▶ **Document images with source code**:
:::

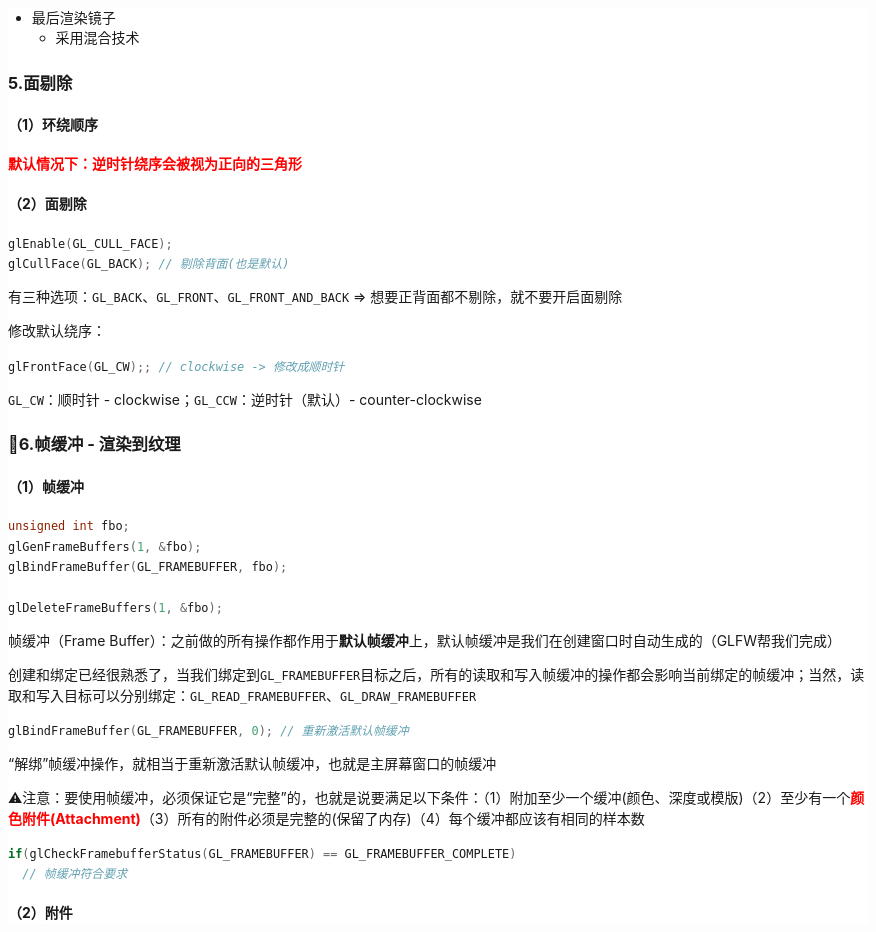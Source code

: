 - 最后渲染镜子
  - 采用混合技术

### 5.面剔除

#### （1）环绕顺序

<font color='red'>**默认情况下：逆时针绕序会被视为正向的三角形**</font>

#### （2）面剔除

```cpp
glEnable(GL_CULL_FACE);
glCullFace(GL_BACK); // 剔除背面(也是默认)
```

有三种选项：`GL_BACK`、`GL_FRONT`、`GL_FRONT_AND_BACK` => 想要正背面都不剔除，就不要开启面剔除

修改默认绕序：

```cpp
glFrontFace(GL_CW);; // clockwise -> 修改成顺时针
```

`GL_CW`：顺时针 - clockwise；`GL_CCW`：逆时针（默认）- counter-clockwise

### 🌟6.帧缓冲 - 渲染到纹理

#### （1）帧缓冲

```cpp
unsigned int fbo;
glGenFrameBuffers(1, &fbo);
glBindFrameBuffer(GL_FRAMEBUFFER, fbo);

glDeleteFrameBuffers(1, &fbo);
```

帧缓冲（Frame Buffer）：之前做的所有操作都作用于**默认帧缓冲**上，默认帧缓冲是我们在创建窗口时自动生成的（GLFW帮我们完成）

创建和绑定已经很熟悉了，当我们绑定到`GL_FRAMEBUFFER`目标之后，所有的读取和写入帧缓冲的操作都会影响当前绑定的帧缓冲；当然，读取和写入目标可以分别绑定：`GL_READ_FRAMEBUFFER`、`GL_DRAW_FRAMEBUFFER`

```cpp
glBindFrameBuffer(GL_FRAMEBUFFER, 0); // 重新激活默认帧缓冲
```

“解绑”帧缓冲操作，就相当于重新激活默认帧缓冲，也就是主屏幕窗口的帧缓冲

⚠️注意：要使用帧缓冲，必须保证它是“完整”的，也就是说要满足以下条件：（1）附加至少一个缓冲(颜色、深度或模版)（2）至少有一个<font color='red'>**颜色附件(Attachment)**</font>（3）所有的附件必须是完整的(保留了内存)（4）每个缓冲都应该有相同的样本数

```c++
if(glCheckFramebufferStatus(GL_FRAMEBUFFER) == GL_FRAMEBUFFER_COMPLETE)
  // 帧缓冲符合要求
```

#### （2）附件
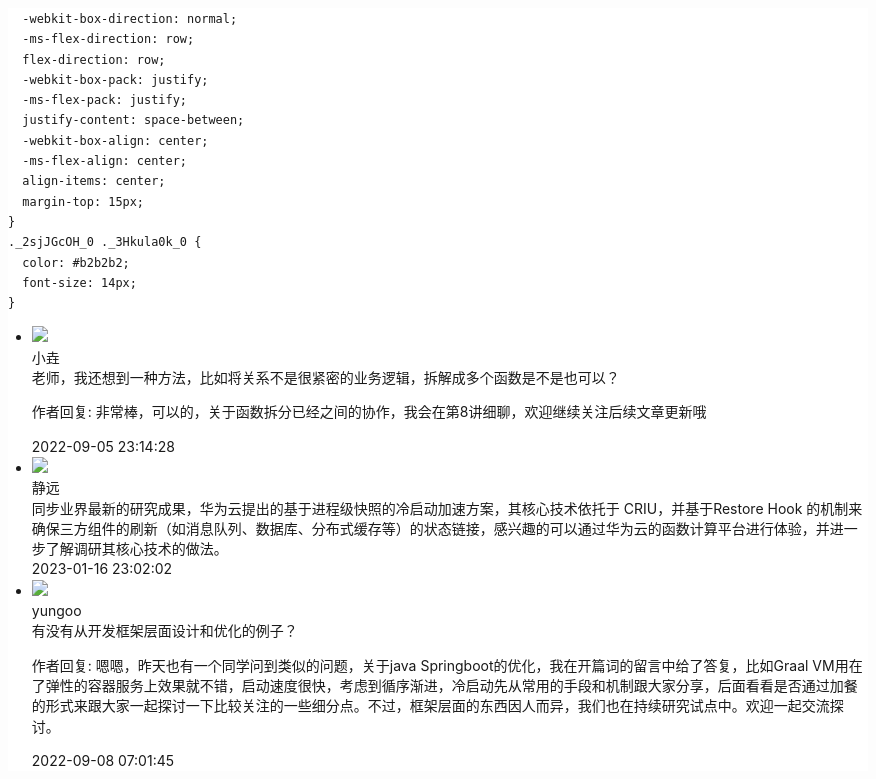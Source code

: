       -webkit-box-direction: normal;
      -ms-flex-direction: row;
      flex-direction: row;
      -webkit-box-pack: justify;
      -ms-flex-pack: justify;
      justify-content: space-between;
      -webkit-box-align: center;
      -ms-flex-align: center;
      align-items: center;
      margin-top: 15px;
    }
    ._2sjJGcOH_0 ._3Hkula0k_0 {
      color: #b2b2b2;
      font-size: 14px;
    }
</style><ul><li>
<div class="_2sjJGcOH_0"><img src="https://static001.geekbang.org/account/avatar/00/30/68/a8/3c6ccec0.jpg"
  class="_3FLYR4bF_0">
<div class="_36ChpWj4_0">
  <div class="_2zFoi7sd_0"><span>小垚</span>
  </div>
  <div class="_2_QraFYR_0">老师，我还想到一种方法，比如将关系不是很紧密的业务逻辑，拆解成多个函数是不是也可以？</div>
  <div class="_10o3OAxT_0">
    <p class="_3KxQPN3V_0">作者回复: 非常棒，可以的，关于函数拆分已经之间的协作，我会在第8讲细聊，欢迎继续关注后续文章更新哦</p>
  </div>
  <div class="_3klNVc4Z_0">
    <div class="_3Hkula0k_0">2022-09-05 23:14:28</div>
  </div>
</div>
</div>
</li>
<li>
<div class="_2sjJGcOH_0"><img src="https://static001.geekbang.org/account/avatar/00/19/fd/d0/e8d8fe44.jpg"
  class="_3FLYR4bF_0">
<div class="_36ChpWj4_0">
  <div class="_2zFoi7sd_0"><span>静远</span>
  </div>
  <div class="_2_QraFYR_0">同步业界最新的研究成果，华为云提出的基于进程级快照的冷启动加速方案，其核心技术依托于 CRIU，并基于Restore Hook 的机制来确保三方组件的刷新（如消息队列、数据库、分布式缓存等）的状态链接，感兴趣的可以通过华为云的函数计算平台进行体验，并进一步了解调研其核心技术的做法。</div>
  <div class="_10o3OAxT_0">
    
  </div>
  <div class="_3klNVc4Z_0">
    <div class="_3Hkula0k_0">2023-01-16 23:02:02</div>
  </div>
</div>
</div>
</li>
<li>
<div class="_2sjJGcOH_0"><img src="https://static001.geekbang.org/account/avatar/00/10/2f/c5/aaacb98f.jpg"
  class="_3FLYR4bF_0">
<div class="_36ChpWj4_0">
  <div class="_2zFoi7sd_0"><span>yungoo</span>
  </div>
  <div class="_2_QraFYR_0">有没有从开发框架层面设计和优化的例子？</div>
  <div class="_10o3OAxT_0">
    <p class="_3KxQPN3V_0">作者回复: 嗯嗯，昨天也有一个同学问到类似的问题，关于java Springboot的优化，我在开篇词的留言中给了答复，比如Graal VM用在了弹性的容器服务上效果就不错，启动速度很快，考虑到循序渐进，冷启动先从常用的手段和机制跟大家分享，后面看看是否通过加餐的形式来跟大家一起探讨一下比较关注的一些细分点。不过，框架层面的东西因人而异，我们也在持续研究试点中。欢迎一起交流探讨。</p>
  </div>
  <div class="_3klNVc4Z_0">
    <div class="_3Hkula0k_0">2022-09-08 07:01:45</div>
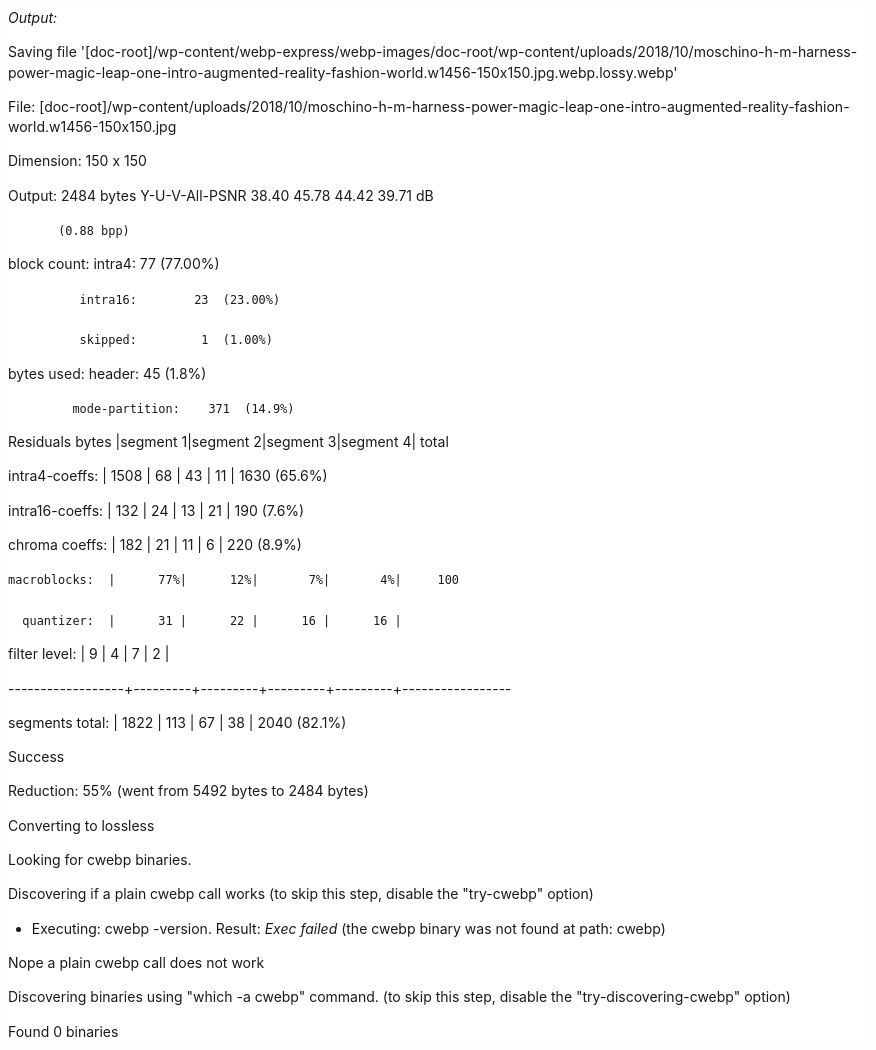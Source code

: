 
*Output:* 

Saving file '[doc-root]/wp-content/webp-express/webp-images/doc-root/wp-content/uploads/2018/10/moschino-h-m-harness-power-magic-leap-one-intro-augmented-reality-fashion-world.w1456-150x150.jpg.webp.lossy.webp'

File:      [doc-root]/wp-content/uploads/2018/10/moschino-h-m-harness-power-magic-leap-one-intro-augmented-reality-fashion-world.w1456-150x150.jpg

Dimension: 150 x 150

Output:    2484 bytes Y-U-V-All-PSNR 38.40 45.78 44.42   39.71 dB

           (0.88 bpp)

block count:  intra4:         77  (77.00%)

              intra16:        23  (23.00%)

              skipped:         1  (1.00%)

bytes used:  header:             45  (1.8%)

             mode-partition:    371  (14.9%)

 Residuals bytes  |segment 1|segment 2|segment 3|segment 4|  total

  intra4-coeffs:  |    1508 |      68 |      43 |      11 |    1630  (65.6%)

 intra16-coeffs:  |     132 |      24 |      13 |      21 |     190  (7.6%)

  chroma coeffs:  |     182 |      21 |      11 |       6 |     220  (8.9%)

    macroblocks:  |      77%|      12%|       7%|       4%|     100

      quantizer:  |      31 |      22 |      16 |      16 |

   filter level:  |       9 |       4 |       7 |       2 |

------------------+---------+---------+---------+---------+-----------------

 segments total:  |    1822 |     113 |      67 |      38 |    2040  (82.1%)


Success

Reduction: 55% (went from 5492 bytes to 2484 bytes)


Converting to lossless

Looking for cwebp binaries.

Discovering if a plain cwebp call works (to skip this step, disable the "try-cwebp" option)

- Executing: cwebp -version. Result: *Exec failed* (the cwebp binary was not found at path: cwebp)

Nope a plain cwebp call does not work

Discovering binaries using "which -a cwebp" command. (to skip this step, disable the "try-discovering-cwebp" option)

Found 0 binaries
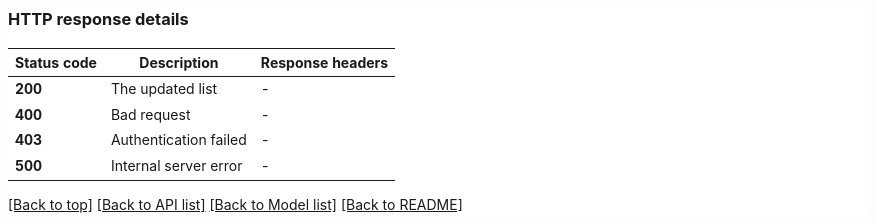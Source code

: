 
### HTTP response details

| Status code | Description | Response headers |
|-------------|-------------|------------------|
**200** | The updated list |  -  |
**400** | Bad request |  -  |
**403** | Authentication failed |  -  |
**500** | Internal server error |  -  |

[[Back to top]](#) [[Back to API list]](../README.md#documentation-for-api-endpoints) [[Back to Model list]](../README.md#documentation-for-models) [[Back to README]](../README.md)

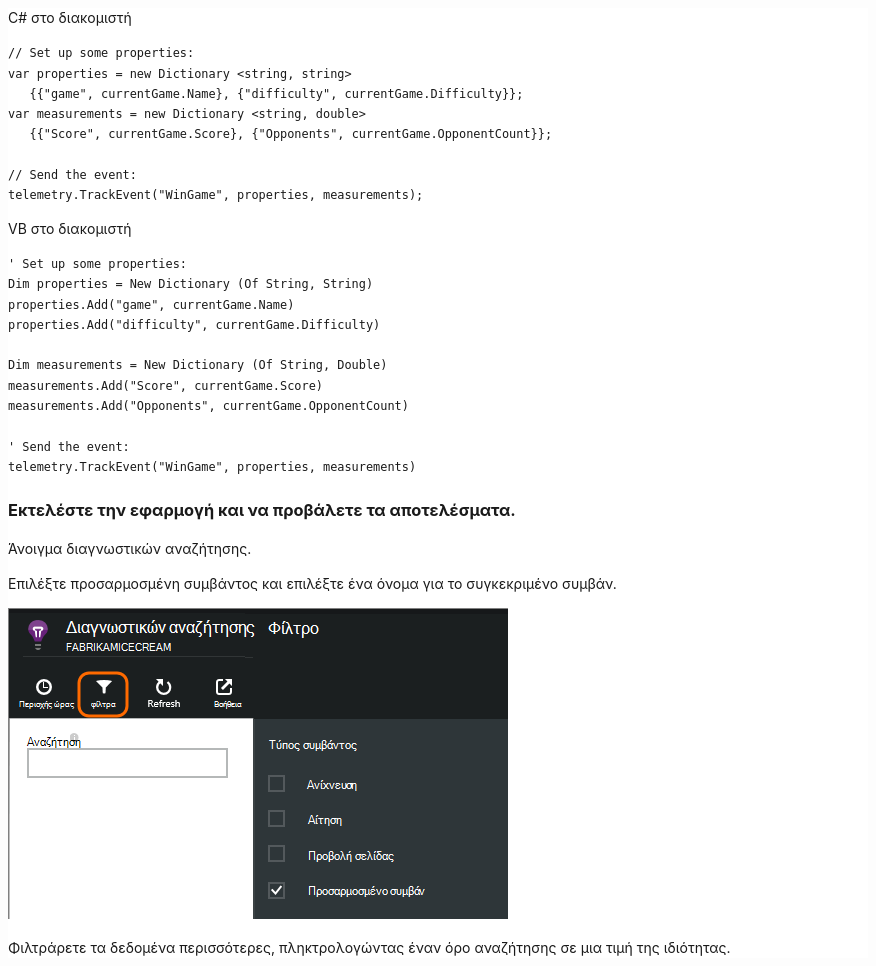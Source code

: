 C# στο διακομιστή

    // Set up some properties:
    var properties = new Dictionary <string, string> 
       {{"game", currentGame.Name}, {"difficulty", currentGame.Difficulty}};
    var measurements = new Dictionary <string, double>
       {{"Score", currentGame.Score}, {"Opponents", currentGame.OpponentCount}};

    // Send the event:
    telemetry.TrackEvent("WinGame", properties, measurements);


VB στο διακομιστή

    ' Set up some properties:
    Dim properties = New Dictionary (Of String, String)
    properties.Add("game", currentGame.Name)
    properties.Add("difficulty", currentGame.Difficulty)

    Dim measurements = New Dictionary (Of String, Double)
    measurements.Add("Score", currentGame.Score)
    measurements.Add("Opponents", currentGame.OpponentCount)

    ' Send the event:
    telemetry.TrackEvent("WinGame", properties, measurements)

### <a name="run-your-app-and-view-the-results"></a>Εκτελέστε την εφαρμογή και να προβάλετε τα αποτελέσματα.

Άνοιγμα διαγνωστικών αναζήτησης.

Επιλέξτε προσαρμοσμένη συμβάντος και επιλέξτε ένα όνομα για το συγκεκριμένο συμβάν.

![](./media/app-insights-search-diagnostic-logs/appinsights-332filterCustom.png)


Φιλτράρετε τα δεδομένα περισσότερες, πληκτρολογώντας έναν όρο αναζήτησης σε μια τιμή της ιδιότητας.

:::

▶ **Exercise description**:
Each line above that contains "pack" must be copied out.

▶ **Exercise output**:
      -webkit-box-pack: justify;
      -ms-flex-pack: justify;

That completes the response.